An exact copy of every record is needed, with the pictures left out.
═══ EXERCISE INPUTS ═══
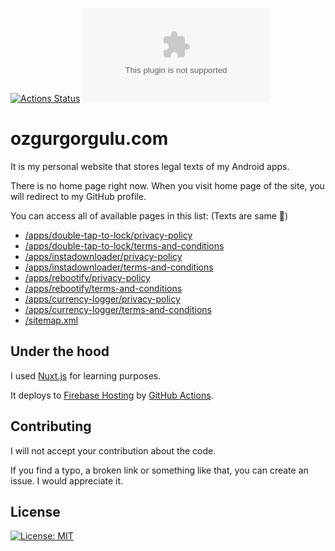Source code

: [![Actions Status](https://github.com/ozgurg/ozgurgorgulu.com/workflows/ozgurgorgulu.com/badge.svg)](https://github.com/ozgurg/ozgurgorgulu.com/actions)
![Version](https://img.shields.io/github/package-json/v/ozgurg/ozgurgorgulu.com)

# ozgurgorgulu.com
It is my personal website that stores legal texts of my Android apps.

There is no home page right now. When you visit home page of the site, you will redirect to my GitHub profile.

You can access all of available pages in this list: (Texts are same 🤫)
- [/apps/double-tap-to-lock/privacy-policy](https://ozgurgorgulu.com/apps/double-tap-to-lock/privacy-policy)
- [/apps/double-tap-to-lock/terms-and-conditions](https://ozgurgorgulu.com/apps/double-tap-to-lock/terms-and-conditions)
- [/apps/instadownloader/privacy-policy](https://ozgurgorgulu.com/apps/instadownloader/privacy-policy)
- [/apps/instadownloader/terms-and-conditions](https://ozgurgorgulu.com/apps/instadownloader/terms-and-conditions)
- [/apps/rebootify/privacy-policy](https://ozgurgorgulu.com/apps/rebootify/privacy-policy)
- [/apps/rebootify/terms-and-conditions](https://ozgurgorgulu.com/apps/rebootify/terms-and-conditions)
- [/apps/currency-logger/privacy-policy](https://ozgurgorgulu.com/apps/currency-logger/privacy-policy)
- [/apps/currency-logger/terms-and-conditions](https://ozgurgorgulu.com/apps/currency-logger/terms-and-conditions)
- [/sitemap.xml](https://ozgurgorgulu.com/sitemap.xml)

## Under the hood
I used [Nuxt.js](https://nuxtjs.org/) for learning purposes.

It deploys to [Firebase Hosting](https://firebase.google.com/docs/hosting) by [GitHub Actions](https://github.com/features/actions).

## Contributing
I will not accept your contribution about the code.

If you find a typo, a broken link or something like that, you can create an issue. I would appreciate it.

## License
[![License: MIT](https://img.shields.io/badge/License-MIT-yellow.svg)](https://opensource.org/licenses/MIT)
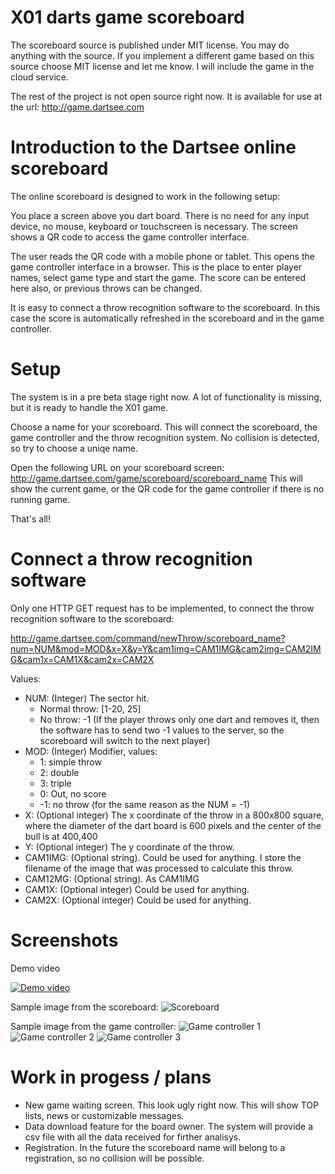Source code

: # X01 darts game scoreboard

The scoreboard source is published under MIT license. You may do anything with the source.
If you implement a different game based on this source choose MIT license and let me know.
I will include the game in the cloud service.

The rest of the project is not open source right now. It is available for use at
the url: http://game.dartsee.com

# Introduction to the Dartsee online scoreboard

The online scoreboard is designed to work in the following setup:

You place a screen above you dart board. There is no need for any input device, no mouse, keyboard or
touchscreen is necessary. The screen shows a QR code to access the game controller interface.

The user reads the QR code with a mobile phone or tablet. This opens the game controller interface
in a browser. This is the place to enter player names, select game type and start the game.
The score can be entered here also, or previous throws can be changed.

It is easy to connect a throw recognition software to the scoreboard. In this case the
score is automatically refreshed in the scoreboard and in the game controller.

# Setup

The system is in a pre beta stage right now. A lot of functionality is missing, but 
it is ready to handle the X01 game. 

Choose a name for your scoreboard. This will connect the scoreboard, the game controller and
the throw recognition system. No collision is detected, so try to choose a uniqe name.

Open the following URL on your scoreboard screen: http://game.dartsee.com/game/scoreboard/scoreboard_name
This will show the current game, or the QR code for the game controller if there is no running game.

That's all!

# Connect a throw recognition software

Only one HTTP GET request has to be implemented, to connect the throw recognition software to the
scoreboard:

http://game.dartsee.com/command/newThrow/scoreboard_name?num=NUM&mod=MOD&x=X&y=Y&cam1img=CAM1IMG&cam2img=CAM2IMG&cam1x=CAM1X&cam2x=CAM2X

Values:

* NUM: (Integer) The sector hit. 
  * Normal throw: [1-20, 25]  
  * No throw: -1 (If the player throws only one dart and removes it, then the software has to send two -1 values to the server, so the scoreboard will switch to the next player)
* MOD: (Integer) Modifier, values:
  * 1: simple throw
  * 2: double
  * 3: triple
  * 0: Out, no score
  * -1: no throw (for the same reason as the NUM = -1)
* X: (Optional integer) The x coordinate of the throw in a 800x800 square, where the diameter of the dart board is 600 pixels and the center of the bull is at 400,400
* Y: (Optional integer) The y coordinate of the throw.
* CAM1IMG: (Optional string). Could be used for anything. I store the filename of the image that was processed to calculate this throw.
* CAM12MG: (Optional string). As CAM1IMG
* CAM1X: (Optional integer) Could be used for anything.
* CAM2X: (Optional integer) Could be used for anything.

# Screenshots

Demo video

[![Demo video](https://www.youtube.com/upload_thumbnail?v=otCVqqRWbsA&t=3)](https://youtu.be/otCVqqRWbsA)

Sample image from the scoreboard:
![Scoreboard](https://raw.githubusercontent.com/vassdoki/darts-x01-scoreboard/master/html/images/sb.png)


Sample image from the game controller:
![Game controller 1](https://raw.githubusercontent.com/vassdoki/darts-x01-scoreboard/master/html/images/gc1.png)
![Game controller 2](https://raw.githubusercontent.com/vassdoki/darts-x01-scoreboard/master/html/images/gc2.png)
![Game controller 3](https://raw.githubusercontent.com/vassdoki/darts-x01-scoreboard/master/html/images/gc3.png)

# Work in progess / plans

* New game waiting screen. This look ugly right now. This will show TOP lists, news or customizable messages.
* Data download feature for the board owner. The system will provide a csv file with all the data received for firther analisys.
* Registration. In the future the scoreboard name will belong to a registration, so no collision will be possible.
═══
_ANSWER TO THE EXERCISE_:
Source code

: [![Actions Status](https://github.com/ozgurg/ozgurgorgulu.com/workflows/ozgurgorgulu.com/badge.svg)](https://github.com/ozgurg/ozgurgorgulu.com/actions)
![Version](https://img.shields.io/github/package-json/v/ozgurg/ozgurgorgulu.com)

# ozgurgorgulu.com
It is my personal website that stores legal texts of my Android apps.

There is no home page right now. When you visit home page of the site, you will redirect to my GitHub profile.

You can access all of available pages in this list: (Texts are same 🤫)
- [/apps/double-tap-to-lock/privacy-policy](https://ozgurgorgulu.com/apps/double-tap-to-lock/privacy-policy)
- [/apps/double-tap-to-lock/terms-and-conditions](https://ozgurgorgulu.com/apps/double-tap-to-lock/terms-and-conditions)
- [/apps/instadownloader/privacy-policy](https://ozgurgorgulu.com/apps/instadownloader/privacy-policy)
- [/apps/instadownloader/terms-and-conditions](https://ozgurgorgulu.com/apps/instadownloader/terms-and-conditions)
- [/apps/rebootify/privacy-policy](https://ozgurgorgulu.com/apps/rebootify/privacy-policy)
- [/apps/rebootify/terms-and-conditions](https://ozgurgorgulu.com/apps/rebootify/terms-and-conditions)
- [/apps/currency-logger/privacy-policy](https://ozgurgorgulu.com/apps/currency-logger/privacy-policy)
- [/apps/currency-logger/terms-and-conditions](https://ozgurgorgulu.com/apps/currency-logger/terms-and-conditions)
- [/sitemap.xml](https://ozgurgorgulu.com/sitemap.xml)

## Under the hood
I used [Nuxt.js](https://nuxtjs.org/) for learning purposes.

It deploys to [Firebase Hosting](https://firebase.google.com/docs/hosting) by [GitHub Actions](https://github.com/features/actions).

## Contributing
I will not accept your contribution about the code.

If you find a typo, a broken link or something like that, you can create an issue. I would appreciate it.

## License
[![License: MIT](https://img.shields.io/badge/License-MIT-yellow.svg)](https://opensource.org/licenses/MIT)
Source code

: # X01 darts game scoreboard

The scoreboard source is published under MIT license. You may do anything with the source.
If you implement a different game based on this source choose MIT license and let me know.
I will include the game in the cloud service.

The rest of the project is not open source right now. It is available for use at
the url: http://game.dartsee.com

# Introduction to the Dartsee online scoreboard

The online scoreboard is designed to work in the following setup:

You place a screen above you dart board. There is no need for any input device, no mouse, keyboard or
touchscreen is necessary. The screen shows a QR code to access the game controller interface.

The user reads the QR code with a mobile phone or tablet. This opens the game controller interface
in a browser. This is the place to enter player names, select game type and start the game.
The score can be entered here also, or previous throws can be changed.

It is easy to connect a throw recognition software to the scoreboard. In this case the
score is automatically refreshed in the scoreboard and in the game controller.

# Setup

The system is in a pre beta stage right now. A lot of functionality is missing, but 
it is ready to handle the X01 game. 

Choose a name for your scoreboard. This will connect the scoreboard, the game controller and
the throw recognition system. No collision is detected, so try to choose a uniqe name.

Open the following URL on your scoreboard screen: http://game.dartsee.com/game/scoreboard/scoreboard_name
This will show the current game, or the QR code for the game controller if there is no running game.

That's all!

# Connect a throw recognition software

Only one HTTP GET request has to be implemented, to connect the throw recognition software to the
scoreboard:

http://game.dartsee.com/command/newThrow/scoreboard_name?num=NUM&mod=MOD&x=X&y=Y&cam1img=CAM1IMG&cam2img=CAM2IMG&cam1x=CAM1X&cam2x=CAM2X

Values:

* NUM: (Integer) The sector hit. 
  * Normal throw: [1-20, 25]  
  * No throw: -1 (If the player throws only one dart and removes it, then the software has to send two -1 values to the server, so the scoreboard will switch to the next player)
* MOD: (Integer) Modifier, values:
  * 1: simple throw
  * 2: double
  * 3: triple
  * 0: Out, no score
  * -1: no throw (for the same reason as the NUM = -1)
* X: (Optional integer) The x coordinate of the throw in a 800x800 square, where the diameter of the dart board is 600 pixels and the center of the bull is at 400,400
* Y: (Optional integer) The y coordinate of the throw.
* CAM1IMG: (Optional string). Could be used for anything. I store the filename of the image that was processed to calculate this throw.
* CAM12MG: (Optional string). As CAM1IMG
* CAM1X: (Optional integer) Could be used for anything.
* CAM2X: (Optional integer) Could be used for anything.

# Screenshots

Demo video

[![Demo video](https://www.youtube.com/upload_thumbnail?v=otCVqqRWbsA&t=3)](https://youtu.be/otCVqqRWbsA)

Sample image from the scoreboard:
![Scoreboard](https://raw.githubusercontent.com/vassdoki/darts-x01-scoreboard/master/html/images/sb.png)


Sample image from the game controller:
![Game controller 1](https://raw.githubusercontent.com/vassdoki/darts-x01-scoreboard/master/html/images/gc1.png)
![Game controller 2](https://raw.githubusercontent.com/vassdoki/darts-x01-scoreboard/master/html/images/gc2.png)
![Game controller 3](https://raw.githubusercontent.com/vassdoki/darts-x01-scoreboard/master/html/images/gc3.png)

# Work in progess / plans

* New game waiting screen. This look ugly right now. This will show TOP lists, news or customizable messages.
* Data download feature for the board owner. The system will provide a csv file with all the data received for firther analisys.
* Registration. In the future the scoreboard name will belong to a registration, so no collision will be possible.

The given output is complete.